Friday, April 13, 2012

How to Push Through a Wall

That really is the question for me these days. I briefly mentioned in my last post almost two weeks ago, now, that I needed something to shake things up. It took me a little bit to figure out what I really needed. But I think I got it: I need to get away for a few days.

And not just anywhere. I mean, I could very well sign out a hermitage for a few days if there was one free, or sign out a place down at camp, or go home for a weekend. I thought of all of those options. But what really kept popping up was the need to be a 23 year-old. My solution? Head to NYC/Long Island for a few days!

Don't get me wrong, I really do love it here at the Mount. I'm pretty content hanging out reading, putzing around online, playing games with a group of sisters, and just in general hanging out with different sisters here and there. I'm pretty easy going and it doesn't take a lot to entertain me most of the time. I just allow opportunities to materialize. However, that doesn't erase the rather obvious generational gap between us younger Rieppers and the rest of the community. It isn't a bad thing at all. I'm really quite comfortable with it most of the time. As one sister put it last week, Carrie and I are, in a sense, "ageless". She said we meld very well with various age groups. I think she's right, but every now and then I find myself wishing I had a few more people around my age to go out with and have some fun. But then, of course, that would involve time and money, both of which I do not have much of these days. Then again, some might argue that I have more time than I think, and the latter is not all that necessary to have a good time. Anyhoo, I broke down and booked a trip with Carrie to visit our friend who is just finishing up her first year of grad school at Long Island University.

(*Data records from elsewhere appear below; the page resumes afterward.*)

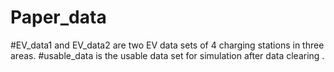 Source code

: # Paper_data
#EV_data1 and EV_data2 are two EV data sets of 4 charging stations in three areas.
#usable_data is the usable data set for simulation after data clearing .
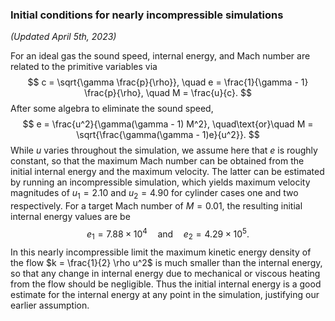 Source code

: 
### Initial conditions for nearly incompressible simulations
*(Updated April 5th, 2023)*

For an ideal gas the sound speed, internal energy, and Mach number are related to the primitive variables via
$$
c = \sqrt{\gamma \frac{p}{\rho}}, \quad e = \frac{1}{\gamma - 1} \frac{p}{\rho}, \quad M = \frac{u}{c}.
$$
After some algebra to eliminate the sound speed, 
$$
    e = \frac{u^2}{\gamma(\gamma - 1) M^2}, \quad\text{or}\quad M = \sqrt{\frac{\gamma(\gamma - 1)e}{u^2}}.
$$
While $u$ varies throughout the simulation, we assume here that $e$ is roughly constant, so that the maximum Mach number can be obtained from the initial internal energy and the maximum velocity. The latter can be estimated by running an incompressible simulation, which yields maximum velocity magnitudes of $u_1 = 2.10$ and $u_2 = 4.90$ for cylinder cases one and two respectively. For a target Mach number of $M = 0.01$, the resulting initial internal energy values are be
$$
    e_1 = 7.88\times{10}^4 \quad\text{and}\quad e_2 = 4.29\times{10}^5.
$$
In this nearly incompressible limit the maximum kinetic energy density of the flow $k = \frac{1}{2} \rho u^2$ is much smaller than the internal energy, so that any change in internal energy due to mechanical or viscous heating from the flow should be negligible. Thus the initial internal energy is a good estimate for the internal energy at any point in the simulation, justifying our earlier assumption.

I can't exactly pinpoint why I'm hitting my wall right this moment. It was bound to happen, and I'm honestly surprised that I made it about 7 months in before it hit. I don't have a problem with anything or anyone. I just need a little vacation before I tackle the final few months of the program, and then prepare to enter the chaotic world that is graduate school. I'm looking forward to the trip, and looking forward to reuniting with my friend who, by the time we arrive at the end of May, I will not have seen in about a year.